(Assignment): Return all lines from the entries below in which the word "take" is present.

(Materials provided):
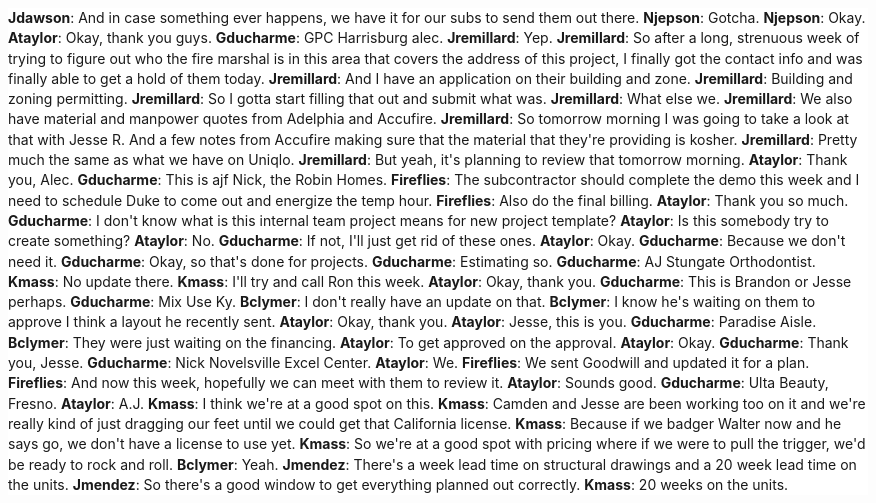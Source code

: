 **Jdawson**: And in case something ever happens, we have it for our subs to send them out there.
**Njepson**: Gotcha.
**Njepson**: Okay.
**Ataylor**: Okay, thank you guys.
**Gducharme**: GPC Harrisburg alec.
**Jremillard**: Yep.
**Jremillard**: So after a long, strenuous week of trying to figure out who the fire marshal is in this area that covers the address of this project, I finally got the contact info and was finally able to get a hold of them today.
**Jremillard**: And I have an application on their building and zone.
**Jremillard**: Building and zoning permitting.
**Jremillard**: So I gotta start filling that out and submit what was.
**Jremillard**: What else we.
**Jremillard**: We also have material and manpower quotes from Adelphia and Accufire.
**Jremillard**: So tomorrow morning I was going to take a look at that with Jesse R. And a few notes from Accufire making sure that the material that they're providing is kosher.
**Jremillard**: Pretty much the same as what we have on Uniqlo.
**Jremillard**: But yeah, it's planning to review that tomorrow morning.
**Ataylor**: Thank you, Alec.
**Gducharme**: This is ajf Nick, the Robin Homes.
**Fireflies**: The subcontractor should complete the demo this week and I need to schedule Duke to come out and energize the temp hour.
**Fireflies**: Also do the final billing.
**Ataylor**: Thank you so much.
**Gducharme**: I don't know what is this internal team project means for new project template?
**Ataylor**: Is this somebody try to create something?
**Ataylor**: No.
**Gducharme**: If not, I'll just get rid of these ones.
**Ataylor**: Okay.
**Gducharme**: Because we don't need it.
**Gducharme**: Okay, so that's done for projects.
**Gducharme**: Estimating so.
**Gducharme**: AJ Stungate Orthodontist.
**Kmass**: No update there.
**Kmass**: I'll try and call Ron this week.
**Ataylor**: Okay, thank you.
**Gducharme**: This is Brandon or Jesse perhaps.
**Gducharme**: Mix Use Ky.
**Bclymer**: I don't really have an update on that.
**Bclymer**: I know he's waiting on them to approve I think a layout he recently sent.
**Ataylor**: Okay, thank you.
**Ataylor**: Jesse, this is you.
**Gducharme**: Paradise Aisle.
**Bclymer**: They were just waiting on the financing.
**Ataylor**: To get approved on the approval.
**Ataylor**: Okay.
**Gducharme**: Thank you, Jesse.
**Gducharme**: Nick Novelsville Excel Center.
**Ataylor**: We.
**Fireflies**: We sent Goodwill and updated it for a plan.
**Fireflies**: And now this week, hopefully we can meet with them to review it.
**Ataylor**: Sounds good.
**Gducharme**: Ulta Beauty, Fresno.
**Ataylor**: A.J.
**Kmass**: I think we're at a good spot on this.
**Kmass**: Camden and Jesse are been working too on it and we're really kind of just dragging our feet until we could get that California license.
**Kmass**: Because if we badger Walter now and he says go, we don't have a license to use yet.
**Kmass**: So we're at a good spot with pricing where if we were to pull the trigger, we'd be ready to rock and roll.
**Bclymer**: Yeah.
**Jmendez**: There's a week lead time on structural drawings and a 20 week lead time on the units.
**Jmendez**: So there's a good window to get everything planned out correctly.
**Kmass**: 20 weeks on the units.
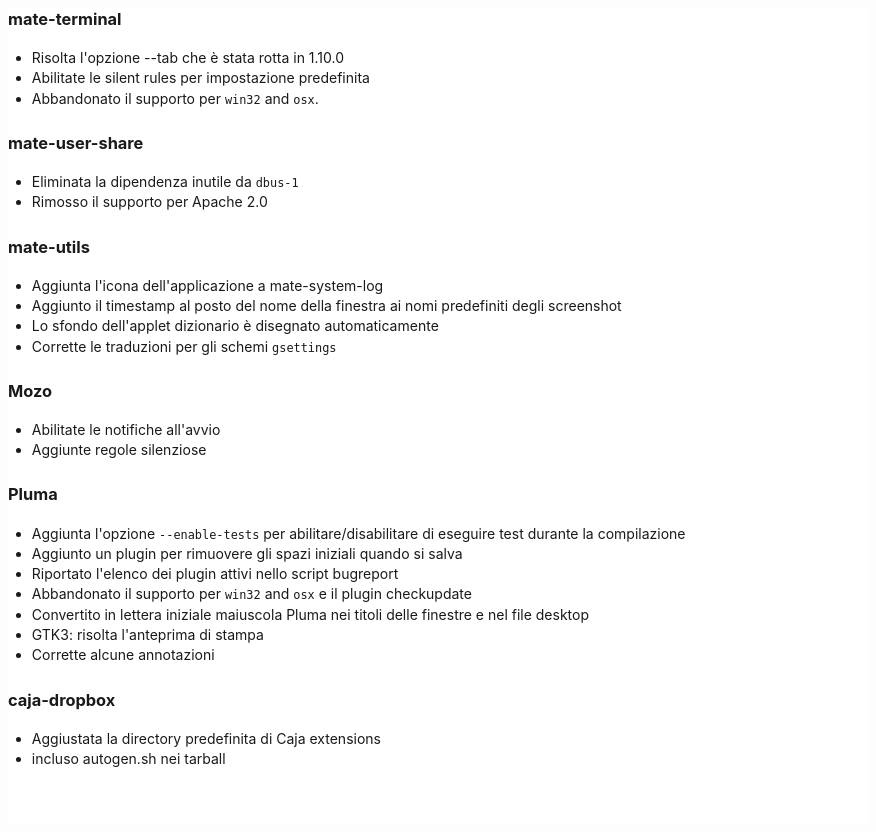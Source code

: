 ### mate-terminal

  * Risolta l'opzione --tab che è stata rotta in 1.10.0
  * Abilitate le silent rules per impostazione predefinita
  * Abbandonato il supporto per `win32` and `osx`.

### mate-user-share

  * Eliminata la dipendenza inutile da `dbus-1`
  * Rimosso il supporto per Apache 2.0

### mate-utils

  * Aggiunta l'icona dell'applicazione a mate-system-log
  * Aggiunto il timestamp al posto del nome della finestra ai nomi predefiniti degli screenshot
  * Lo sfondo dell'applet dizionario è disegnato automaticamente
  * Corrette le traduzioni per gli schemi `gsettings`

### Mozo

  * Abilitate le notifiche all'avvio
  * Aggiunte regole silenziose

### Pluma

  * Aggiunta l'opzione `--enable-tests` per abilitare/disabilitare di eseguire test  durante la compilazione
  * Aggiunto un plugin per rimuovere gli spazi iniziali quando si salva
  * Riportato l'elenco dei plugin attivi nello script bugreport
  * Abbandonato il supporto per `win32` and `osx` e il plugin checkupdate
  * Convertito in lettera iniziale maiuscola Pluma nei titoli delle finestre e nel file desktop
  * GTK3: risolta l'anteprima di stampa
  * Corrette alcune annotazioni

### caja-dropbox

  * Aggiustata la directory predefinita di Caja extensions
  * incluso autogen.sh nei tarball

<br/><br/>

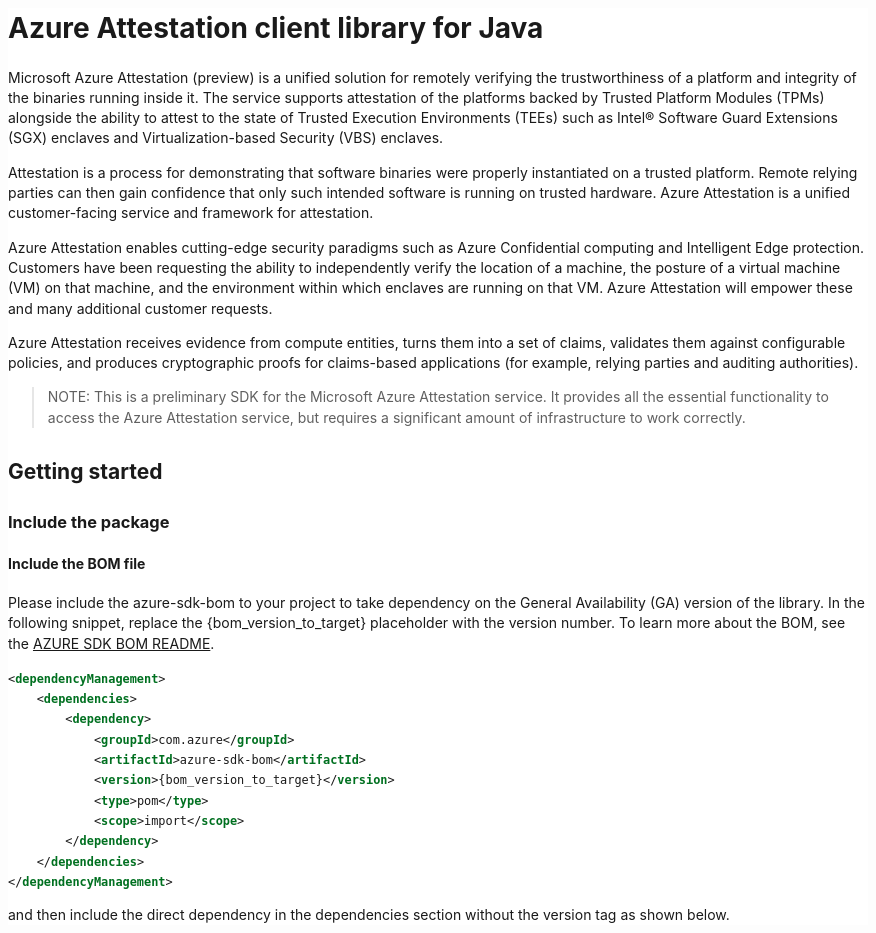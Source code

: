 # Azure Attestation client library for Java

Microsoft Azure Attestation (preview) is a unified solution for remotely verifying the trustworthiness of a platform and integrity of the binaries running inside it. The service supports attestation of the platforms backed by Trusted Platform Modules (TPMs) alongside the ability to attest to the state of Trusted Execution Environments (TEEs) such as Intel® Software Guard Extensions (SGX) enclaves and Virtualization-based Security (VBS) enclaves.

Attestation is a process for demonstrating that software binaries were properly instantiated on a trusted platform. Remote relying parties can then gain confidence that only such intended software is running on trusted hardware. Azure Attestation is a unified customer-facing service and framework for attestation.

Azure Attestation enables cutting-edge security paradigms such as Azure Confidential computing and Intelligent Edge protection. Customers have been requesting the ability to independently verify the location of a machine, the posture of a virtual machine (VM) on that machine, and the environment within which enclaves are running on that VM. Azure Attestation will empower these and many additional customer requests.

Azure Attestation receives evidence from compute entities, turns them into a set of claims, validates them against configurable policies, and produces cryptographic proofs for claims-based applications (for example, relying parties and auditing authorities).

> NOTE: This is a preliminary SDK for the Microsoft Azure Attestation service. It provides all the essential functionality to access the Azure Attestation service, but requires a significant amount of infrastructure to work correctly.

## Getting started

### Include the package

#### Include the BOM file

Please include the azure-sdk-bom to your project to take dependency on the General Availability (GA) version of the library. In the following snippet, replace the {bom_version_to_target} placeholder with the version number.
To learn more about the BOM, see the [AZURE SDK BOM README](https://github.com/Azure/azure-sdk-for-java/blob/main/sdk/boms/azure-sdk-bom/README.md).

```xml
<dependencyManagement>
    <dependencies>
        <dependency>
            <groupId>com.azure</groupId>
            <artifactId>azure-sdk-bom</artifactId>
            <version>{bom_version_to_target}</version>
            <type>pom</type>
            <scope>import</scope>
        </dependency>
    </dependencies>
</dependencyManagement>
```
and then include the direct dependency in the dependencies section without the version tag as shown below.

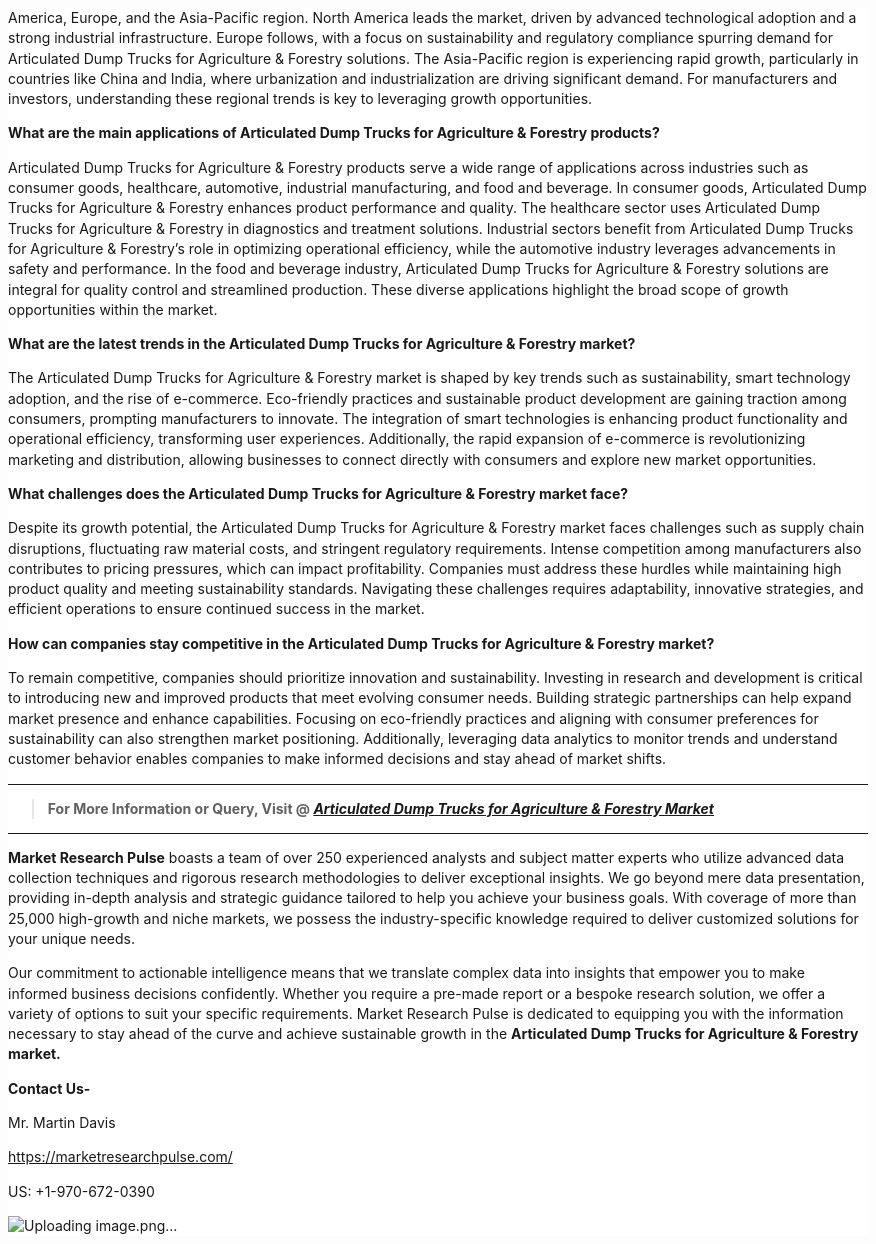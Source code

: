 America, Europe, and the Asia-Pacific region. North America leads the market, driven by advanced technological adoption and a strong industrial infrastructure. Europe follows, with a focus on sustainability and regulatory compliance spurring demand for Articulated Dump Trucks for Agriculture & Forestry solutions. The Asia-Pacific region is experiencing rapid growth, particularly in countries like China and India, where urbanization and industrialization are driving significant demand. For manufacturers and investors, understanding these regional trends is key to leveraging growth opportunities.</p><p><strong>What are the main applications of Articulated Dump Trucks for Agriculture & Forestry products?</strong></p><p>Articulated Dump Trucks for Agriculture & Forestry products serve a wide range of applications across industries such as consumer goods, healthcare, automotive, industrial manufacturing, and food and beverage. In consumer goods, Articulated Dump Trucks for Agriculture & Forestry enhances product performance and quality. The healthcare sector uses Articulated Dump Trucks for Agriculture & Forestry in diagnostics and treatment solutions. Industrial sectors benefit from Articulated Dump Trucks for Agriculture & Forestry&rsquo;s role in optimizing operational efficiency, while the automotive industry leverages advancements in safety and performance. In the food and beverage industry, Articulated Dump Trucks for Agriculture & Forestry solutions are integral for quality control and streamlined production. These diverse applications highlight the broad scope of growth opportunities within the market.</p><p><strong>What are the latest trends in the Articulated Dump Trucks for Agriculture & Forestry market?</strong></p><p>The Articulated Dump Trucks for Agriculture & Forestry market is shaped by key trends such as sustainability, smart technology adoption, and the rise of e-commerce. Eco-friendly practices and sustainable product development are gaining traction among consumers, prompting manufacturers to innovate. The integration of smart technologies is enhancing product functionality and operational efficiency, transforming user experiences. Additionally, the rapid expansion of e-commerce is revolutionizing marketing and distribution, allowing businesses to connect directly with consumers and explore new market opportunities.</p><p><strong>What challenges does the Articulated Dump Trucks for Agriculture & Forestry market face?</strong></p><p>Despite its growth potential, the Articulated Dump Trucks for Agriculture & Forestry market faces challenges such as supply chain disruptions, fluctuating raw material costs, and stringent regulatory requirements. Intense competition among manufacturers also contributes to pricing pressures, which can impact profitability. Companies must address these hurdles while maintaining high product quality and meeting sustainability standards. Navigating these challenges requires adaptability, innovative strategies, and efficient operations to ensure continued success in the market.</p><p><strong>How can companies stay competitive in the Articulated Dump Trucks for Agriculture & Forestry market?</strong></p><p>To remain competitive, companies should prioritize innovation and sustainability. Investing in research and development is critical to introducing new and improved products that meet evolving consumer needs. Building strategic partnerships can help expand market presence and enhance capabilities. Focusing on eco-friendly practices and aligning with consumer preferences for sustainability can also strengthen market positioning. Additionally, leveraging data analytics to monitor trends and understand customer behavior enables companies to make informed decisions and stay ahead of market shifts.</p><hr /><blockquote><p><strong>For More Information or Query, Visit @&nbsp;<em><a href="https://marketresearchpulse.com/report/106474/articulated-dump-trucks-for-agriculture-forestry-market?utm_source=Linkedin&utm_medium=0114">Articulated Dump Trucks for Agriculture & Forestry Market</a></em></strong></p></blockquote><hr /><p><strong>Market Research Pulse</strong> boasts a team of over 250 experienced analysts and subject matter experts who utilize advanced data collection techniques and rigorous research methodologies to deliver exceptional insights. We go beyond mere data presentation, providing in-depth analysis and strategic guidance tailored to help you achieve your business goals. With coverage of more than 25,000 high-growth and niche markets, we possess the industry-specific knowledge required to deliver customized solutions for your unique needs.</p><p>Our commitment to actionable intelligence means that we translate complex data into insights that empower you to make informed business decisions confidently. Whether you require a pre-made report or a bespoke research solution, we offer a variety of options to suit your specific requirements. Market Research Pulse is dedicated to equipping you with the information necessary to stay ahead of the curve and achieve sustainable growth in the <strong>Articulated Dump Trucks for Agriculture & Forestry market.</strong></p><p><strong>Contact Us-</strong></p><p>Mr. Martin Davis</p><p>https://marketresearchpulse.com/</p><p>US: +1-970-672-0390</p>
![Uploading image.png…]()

(Expected output):
**Jremillard**: So tomorrow morning I was going to take a look at that with Jesse R. And a few notes from Accufire making sure that the material that they're providing is kosher.
Please include the azure-sdk-bom to your project to take dependency on the General Availability (GA) version of the library. In the following snippet, replace the {bom_version_to_target} placeholder with the version number.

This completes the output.